In the other samples, OTUs related to G. psychrophilus, P. propionicus, and G. pelophilus were abundantly detected. In particular, many Geobacter OTUs were relatives of G. psychrophilus , including the most abundant and second most abundant Geobacter OTUs in the GM-anode biofilm (GLU155) and anode-associated soil (AAS942), respectively. Although G. psychrophilus relatives were also detected in the bulk soil, their relative abundances increased in concordance with the electric outputs. From these observations, we suggest that the major EAB occurring in the rhizosphere sMFC were similar to those in the glucose-fed MFC.

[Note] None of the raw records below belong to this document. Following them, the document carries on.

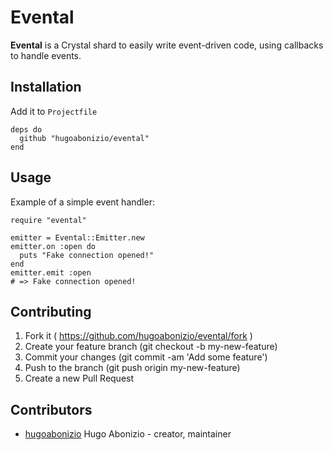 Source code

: # Evental

**Evental** is a Crystal shard to easily write event-driven code, using callbacks to handle events.

## Installation

Add it to `Projectfile`

```crystal
deps do
  github "hugoabonizio/evental"
end
```

## Usage

Example of a simple event handler:

```crystal
require "evental"

emitter = Evental::Emitter.new
emitter.on :open do
  puts "Fake connection opened!"
end
emitter.emit :open
# => Fake connection opened!
```

## Contributing

1. Fork it ( https://github.com/hugoabonizio/evental/fork )
2. Create your feature branch (git checkout -b my-new-feature)
3. Commit your changes (git commit -am 'Add some feature')
4. Push to the branch (git push origin my-new-feature)
5. Create a new Pull Request

## Contributors

- [hugoabonizio](https://github.com/hugoabonizio) Hugo Abonizio - creator, maintainer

Metagenomic insights into anode-associated microbes
To further compare the microbiomes present in the above-mentioned anode-biofilm and anode associated-soil samples, metagenomes extracted from these samples were shotgun sequenced using the Illumina platform. This system facilitates relatively rapid and cost-effect deep genome sequencing, but can only provide a read length of 100 bp, which is markedly shorter than that generated by the 454 pyrosequencing platform (400 to 700 bp). However, in a previous study assessing the utility of the Illumina platform in metagenomic analysis , Illumina- and 454-based contigs were mapped to Sanger reads from the same samples, demonstrating that the short and long read-based assemblies have comparable accuracies (14.2 and 20.7 errors per megabase, respectively) .
In the present metagenomic analysis, a single lane of the Illumina Hiseq 2000 sequencer was used for the biofilm and soil samples, yielding 164 mega reads of 16.4 Gb in total (approximately 4 Gb for each sample). Numerical data for the metagenome sequencing, contig assembly, and gene prediction are summarized in Table 1. The number and length of contigs indicate that the metagenome reads from the biofilm samples were more deeply assembled in contigs than those from the soil samples, indicating that the degree of community diversity, which was estimated by the rarefaction analysis (Figure 3A), affected the contig assembly and subsequent analyses (e.g., average gene length).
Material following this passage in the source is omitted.